公務員のキャリア・出世・仕事術

文科省から国立大学への天下りを改革できるかは河野行革相に懸っている

2020年9月16日夜、菅義偉内閣が発足しました。

官房長官には加藤勝信厚生労働相が、防衛相に岸信夫氏が就き、麻生太郎副総理・財務相や茂木敏充外相、西村康稔経済財政・再生相らは再任しました。

注目されていた河野太郎氏は当初、総務相での起用を予定されていたとのことですが、変更があり、行政改革・規制改革担当相に就きました。

河野氏は2015年にも行革相として起用されており、今回が2回目となります。

大学は文科省の植民地? 河野氏追及

2017年の衆議院予算委員会で、文部科学省の官僚が国立大学法人に幹部として出向する「現役出向」が241人に上り、そのうち理事が76人を占めるというデータを示し、「大学は文科省の植民地になっているのではないか」と追及したことが以前話題となりました。

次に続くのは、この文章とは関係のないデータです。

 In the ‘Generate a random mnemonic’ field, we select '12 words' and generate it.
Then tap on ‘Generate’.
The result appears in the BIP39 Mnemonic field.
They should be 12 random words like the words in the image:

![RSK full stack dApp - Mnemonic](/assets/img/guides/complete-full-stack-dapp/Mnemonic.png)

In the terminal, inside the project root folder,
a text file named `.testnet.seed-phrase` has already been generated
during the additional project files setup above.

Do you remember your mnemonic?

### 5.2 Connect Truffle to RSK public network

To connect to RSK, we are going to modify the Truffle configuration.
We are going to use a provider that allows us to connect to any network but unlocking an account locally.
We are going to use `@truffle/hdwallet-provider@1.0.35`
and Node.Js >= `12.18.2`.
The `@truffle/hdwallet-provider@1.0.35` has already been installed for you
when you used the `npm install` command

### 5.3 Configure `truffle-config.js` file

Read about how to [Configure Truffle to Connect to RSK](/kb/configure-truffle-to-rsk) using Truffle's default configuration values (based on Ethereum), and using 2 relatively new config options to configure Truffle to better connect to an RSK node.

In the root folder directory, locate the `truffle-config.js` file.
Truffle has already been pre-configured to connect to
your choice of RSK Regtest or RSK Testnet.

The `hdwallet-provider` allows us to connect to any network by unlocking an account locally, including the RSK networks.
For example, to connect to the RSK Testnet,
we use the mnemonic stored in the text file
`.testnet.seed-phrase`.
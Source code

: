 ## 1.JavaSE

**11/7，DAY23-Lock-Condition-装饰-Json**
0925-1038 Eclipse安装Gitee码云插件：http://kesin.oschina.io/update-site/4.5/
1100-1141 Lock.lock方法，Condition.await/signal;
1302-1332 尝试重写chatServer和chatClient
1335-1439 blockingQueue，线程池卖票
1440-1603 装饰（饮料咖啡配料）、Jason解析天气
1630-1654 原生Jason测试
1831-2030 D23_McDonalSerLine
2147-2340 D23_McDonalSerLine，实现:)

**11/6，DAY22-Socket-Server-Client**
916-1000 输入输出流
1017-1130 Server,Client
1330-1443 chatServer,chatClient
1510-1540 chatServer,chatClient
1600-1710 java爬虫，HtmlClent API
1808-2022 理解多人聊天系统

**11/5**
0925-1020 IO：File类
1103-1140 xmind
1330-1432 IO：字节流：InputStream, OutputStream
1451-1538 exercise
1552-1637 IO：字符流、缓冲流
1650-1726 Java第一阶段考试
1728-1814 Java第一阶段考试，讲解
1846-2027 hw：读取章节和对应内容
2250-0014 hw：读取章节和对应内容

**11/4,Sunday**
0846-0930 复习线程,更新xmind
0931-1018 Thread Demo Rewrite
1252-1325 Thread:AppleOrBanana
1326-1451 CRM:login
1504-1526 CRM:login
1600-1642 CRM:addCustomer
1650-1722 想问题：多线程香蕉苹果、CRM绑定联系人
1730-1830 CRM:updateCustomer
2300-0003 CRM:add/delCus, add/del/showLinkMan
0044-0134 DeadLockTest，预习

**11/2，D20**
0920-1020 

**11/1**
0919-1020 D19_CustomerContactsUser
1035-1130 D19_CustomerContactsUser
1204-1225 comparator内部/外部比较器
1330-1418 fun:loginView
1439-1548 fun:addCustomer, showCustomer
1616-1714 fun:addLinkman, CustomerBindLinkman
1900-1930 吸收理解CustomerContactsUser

河野氏は公式ホームページでこの質問の趣旨について解説しており、

「かつて国立大学は国の一部で文科省が人事権を持っていました。国立大学を国立大学法人という独立の組織にしたはずなのに、文科省がかつての人事権を手放そうとせず、文科省の官僚が現役出向で国立大学法人に行くという新たな仕組みを作って既得権を握っています」

と痛烈に批判しています。

現役出向は廃止 行政改革推進本部が提言

202072日、河野氏が今後深くかかわっていくであろう自民党行政改革推進本部が政府に対して「行政改革推進本部 8チームの提言」を発表しました。

8チームの内訳は以下のとおりです。

  1. デジタル規制改革ワーキンググループ
  2. 統計改革・EBPMワーキンググループ
  3. 大規模感染症流行時の国家ガバナンス見直しワーキンググループ
  4. 経済構造改革ワーキンググループ
  5. 官民ファンド見直しチーム
  6. 防災体制見直しチーム
  7. 公務員制度改革チーム
  8. 国立大学法人改革チーム

特に国立大学法人改革チームは、「国と新たな自律的契約関係を結ぶ国立大学は、先んじてグローバルな処遇制度、独立した人事の下、世界に開かれ世界を牽引する大学を目指すべき。」として、現役出向の廃止を提言します。

1.理事、事務局などへの文科省からの現役出向、OB・OG雇用を廃止する。その他、「補助金」を支出した省庁、公的機関からの現役出向(OB・OG雇用を含む)についても、同様とする。

国立大学と文科省の関係にどこまでメスを入れることができるのか、今後の活動に期待が寄せられます。